Task to carry out:
Search the listing below for the word "about" and copy each line where it appears.

═════ Supplied data

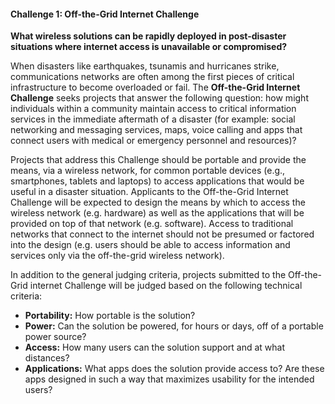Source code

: #### Challenge 1: Off-the-Grid Internet Challenge

**What wireless solutions can be rapidly deployed in post-disaster situations where internet access is unavailable or compromised?**

When disasters like earthquakes, tsunamis and hurricanes strike, communications networks are often among the first pieces of critical infrastructure to become overloaded or fail. The **Off-the-Grid Internet Challenge** seeks projects that answer the following question: how might individuals within a community maintain access to critical information services in the immediate aftermath of a disaster (for example: social networking and messaging services, maps, voice calling and apps that connect users with medical or emergency personnel and resources)?

Projects that address this Challenge should be portable and provide the means, via a wireless network, for common portable devices (e.g., smartphones, tablets and laptops) to access applications that would be useful in a disaster situation. Applicants to the Off-the-Grid Internet Challenge will be expected to design the means by which to access the wireless network (e.g. hardware) as well as the applications that will be provided on top of that network (e.g. software). Access to traditional networks that connect to the internet should not be presumed or factored into the design (e.g. users should be able to access information and services only via the off-the-grid wireless network).

In addition to the general judging criteria, projects submitted to the Off-the-Grid internet Challenge will be judged based on the following technical criteria:

- **Portability:** How portable is the solution?
- **Power:** Can the solution be powered, for hours or days, off of a portable power source?
- **Access:** How many users can the solution support and at what distances?
- **Applications:** What apps does the solution provide access to? Are these apps designed in such a way that maximizes usability for the intended users?
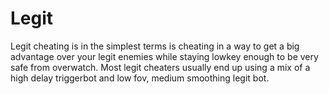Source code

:# Legit

Legit cheating is in the simplest terms is cheating in a way to get a big advantage over your legit enemies while staying lowkey enough to be very safe from overwatch. Most legit cheaters usually end up using a mix of a high delay triggerbot and low fov, medium smoothing legit bot.

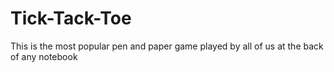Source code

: # Tick-Tack-Toe
This is the most popular pen and paper game played by all of us at the back of any notebook 
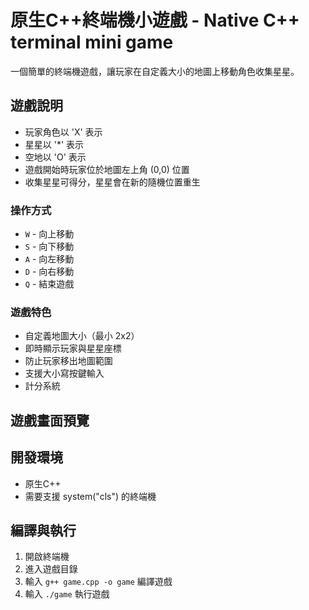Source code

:# 原生C++終端機小遊戲 - Native C++ terminal mini game

一個簡單的終端機遊戲，讓玩家在自定義大小的地圖上移動角色收集星星。

## 遊戲說明

- 玩家角色以 'X' 表示
- 星星以 '*' 表示
- 空地以 'O' 表示
- 遊戲開始時玩家位於地圖左上角 (0,0) 位置
- 收集星星可得分，星星會在新的隨機位置重生

### 操作方式

- `W` - 向上移動
- `S` - 向下移動
- `A` - 向左移動
- `D` - 向右移動
- `Q` - 結束遊戲

### 遊戲特色

- 自定義地圖大小（最小 2x2）
- 即時顯示玩家與星星座標
- 防止玩家移出地圖範圍
- 支援大小寫按鍵輸入
- 計分系統

## 遊戲畫面預覽

## 開發環境

- 原生C++
- 需要支援 system("cls") 的終端機

## 編譯與執行

1. 開啟終端機
2. 進入遊戲目錄
3. 輸入 `g++ game.cpp -o game` 編譯遊戲
4. 輸入 `./game` 執行遊戲
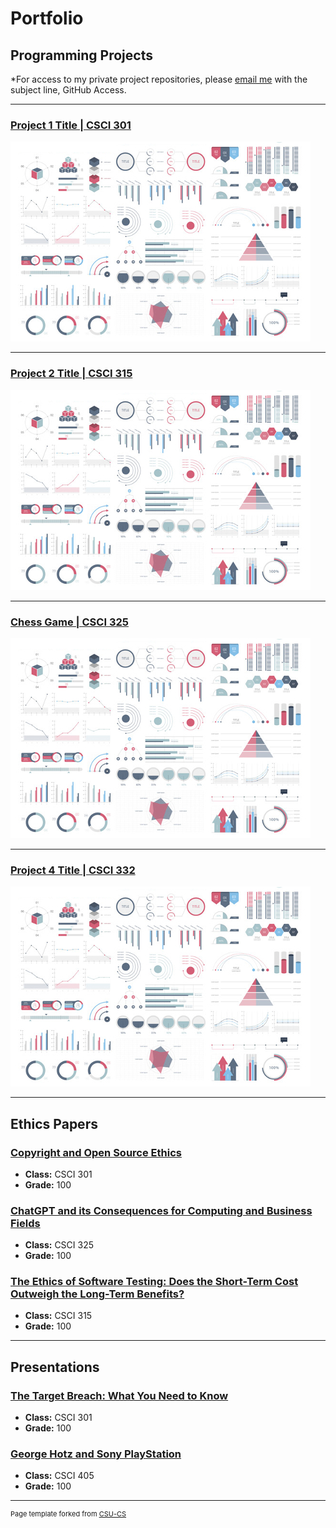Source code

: Portfolio
=========

Programming Projects
--------------------

*For access to my private project repositories, please [email me](mailto:echill@csustudent.net?subject=GitHub%20Access) with the subject line, GitHub Access.

---
### [Project 1 Title | CSCI 301](project1)

![Project 1 Thumbnail Name](images/dummy_thumbnail.jpg)

---
### [Project 2 Title | CSCI 315](project2)

![Project 2 Thumbnail Name](images/dummy_thumbnail.jpg)

---
### [Chess Game | CSCI 325](project3)

![Project 3 Thumbnail Name](images/dummy_thumbnail.jpg)

---
### [Project 4 Title | CSCI 332](project4)

![Project 4 Thumbnail Name](images/dummy_thumbnail.jpg)

---

Ethics Papers
-------------

### [Copyright and Open Source Ethics](/pdf/EvanHill_CSCI301_EthicsPaper.pdf)

-   **Class:** CSCI 301 
-   **Grade:** 100

### [ChatGPT and its Consequences for Computing and Business Fields](/pdf/EvanHill_CSCI325_EthicsPaper.pdf)

-   **Class:** CSCI 325
-   **Grade:** 100

### [The Ethics of Software Testing: Does the Short-Term Cost Outweigh the Long-Term Benefits?](/pdf/EvanHillCSCI315EthicsPaper_Spring2024.pdf)

-   **Class:** CSCI 315
-   **Grade:** 100

---

Presentations
-------------

### [The Target Breach: What You Need to Know](/pdf/EvanHillSecurityPresentation.pdf)

- **Class:** CSCI 301
- **Grade:** 100


### [George Hotz and Sony PlayStation](/pdf/EvanHill_GeorgeHotzAndSonyPlayStation.pdf)

- **Class:** CSCI 405
- **Grade:** 100

---

<p style="font-size:11px">Page template forked from <a href="https://github.com/csu-cs/csci-portfolio">CSU-CS</a></p>
<!-- Remove above link if you don't want to attributive -->
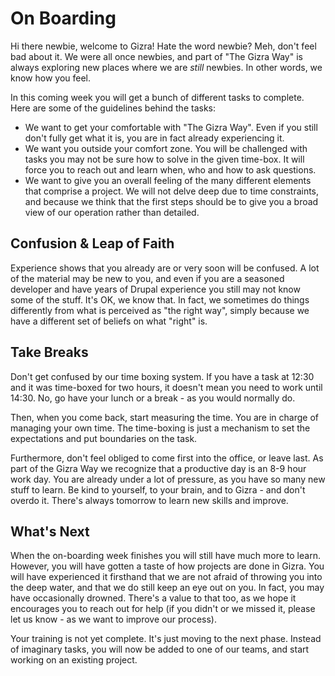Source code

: # On Boarding

Hi there newbie, welcome to Gizra! Hate the word newbie? 
Meh, don't feel bad about it. We were all once newbies, and part of "The Gizra Way" is always exploring new places where we are *still* newbies. In other words, we know how you feel.

In this coming week you will get a bunch of different tasks to complete. Here are some of the guidelines behind the tasks:

* We want to get your comfortable with "The Gizra Way". Even if you still don't fully get what it is, you are in fact already experiencing it.
* We want you outside your comfort zone. You will be challenged with tasks you may not be sure how to solve in the given time-box. It will force you to reach out and learn when, who and how to ask questions.
* We want to give you an overall feeling of the many different elements that comprise a project. We will not delve deep due to time constraints, and because we think that the first steps should be to give you a broad
view of our operation rather than detailed.

## Confusion & Leap of Faith

Experience shows that you already are or very soon will be confused. A lot of the material may be new to you, and even if you are a seasoned developer and have years of Drupal experience you still may not know some of the stuff. It's OK, we know that. In fact, we sometimes do things differently from what is perceived as "the right way", simply because we have a different set of beliefs on what "right" is.

## Take Breaks

Don't get confused by our time boxing system. If you have a task at 12:30 and it was time-boxed for two hours, it doesn't mean you need to work until 14:30. No, go have your lunch or a break - as you would normally do.

Then, when you come back, start measuring the time. You are in charge of managing your own time. The time-boxing is just a mechanism to set the expectations and put boundaries on the task.

Furthermore, don't feel obliged to come first into the office, or leave last. As part of the Gizra Way we recognize that a productive day is an 8-9 hour work day. 
You are already under a lot of pressure, as you have so many new stuff to learn. Be kind to yourself, to your brain, and to Gizra - and don't overdo it. There's always tomorrow to learn new skills and improve.

## What's Next

When the on-boarding week finishes you will still have much more to learn. However, you will have gotten a taste of how projects are done in Gizra.
You will have experienced it firsthand that we are not afraid of throwing you into the deep water, and that we do still keep an eye out on you. In fact, you may have occasionally drowned. There's a value to that too, as we hope it encourages you to reach out for help (if you didn't or we missed it, please let us know - as we want to improve our process).

Your training is not yet complete. It's just moving to the next phase. Instead of imaginary tasks, you will now be added to one of our teams, and start working on an existing project.
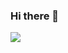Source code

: ### Hi there 👋

<!--
**Jayendu/jayendu** is a ✨ _special_ ✨ repository because its `README.md` (this file) appears on your GitHub profile.

Here are some ideas to get you started:

- 🔭 I’m currently working on ...
- 🌱 I’m currently learning HTML, CSS, Javascript, Python
- 👯 I’m looking to collaborate on ...
- 🤔 I’m looking for help with Web Development
- 💬 Ask me about Anything!
- 📫 How to reach me: @jayendu14
- 😄 Pronouns: Him/He
- ⚡ Fun fact: ...
-->

![](https://komarev.com/ghpvc/?username=Jayendu)
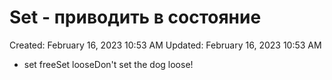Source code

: # Set - приводить в состояние

Created: February 16, 2023 10:53 AM
Updated: February 16, 2023 10:53 AM

- set freeSet looseDon't set the dog loose!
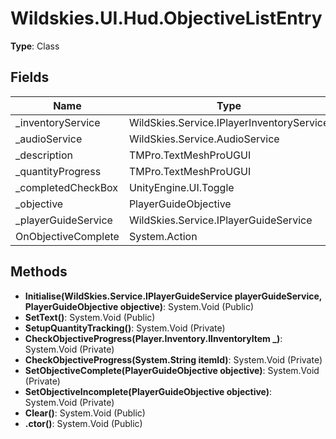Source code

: ﻿# Wildskies.UI.Hud.ObjectiveListEntry

**Type**: Class

## Fields

| Name | Type | Access |
|------|------|--------|
| _inventoryService | WildSkies.Service.IPlayerInventoryService | Private |
| _audioService | WildSkies.Service.AudioService | Private |
| _description | TMPro.TextMeshProUGUI | Private |
| _quantityProgress | TMPro.TextMeshProUGUI | Private |
| _completedCheckBox | UnityEngine.UI.Toggle | Private |
| _objective | PlayerGuideObjective | Private |
| _playerGuideService | WildSkies.Service.IPlayerGuideService | Private |
| OnObjectiveComplete | System.Action | Private |

## Methods

- **Initialise(WildSkies.Service.IPlayerGuideService playerGuideService, PlayerGuideObjective objective)**: System.Void (Public)
- **SetText()**: System.Void (Public)
- **SetupQuantityTracking()**: System.Void (Private)
- **CheckObjectiveProgress(Player.Inventory.IInventoryItem _)**: System.Void (Private)
- **CheckObjectiveProgress(System.String itemId)**: System.Void (Private)
- **SetObjectiveComplete(PlayerGuideObjective objective)**: System.Void (Private)
- **SetObjectiveIncomplete(PlayerGuideObjective objective)**: System.Void (Private)
- **Clear()**: System.Void (Public)
- **.ctor()**: System.Void (Public)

══════════

Result of the task:
Meh, don't feel bad about it. We were all once newbies, and part of "The Gizra Way" is always exploring new places where we are *still* newbies. In other words, we know how you feel.
- 💬 Ask me about Anything!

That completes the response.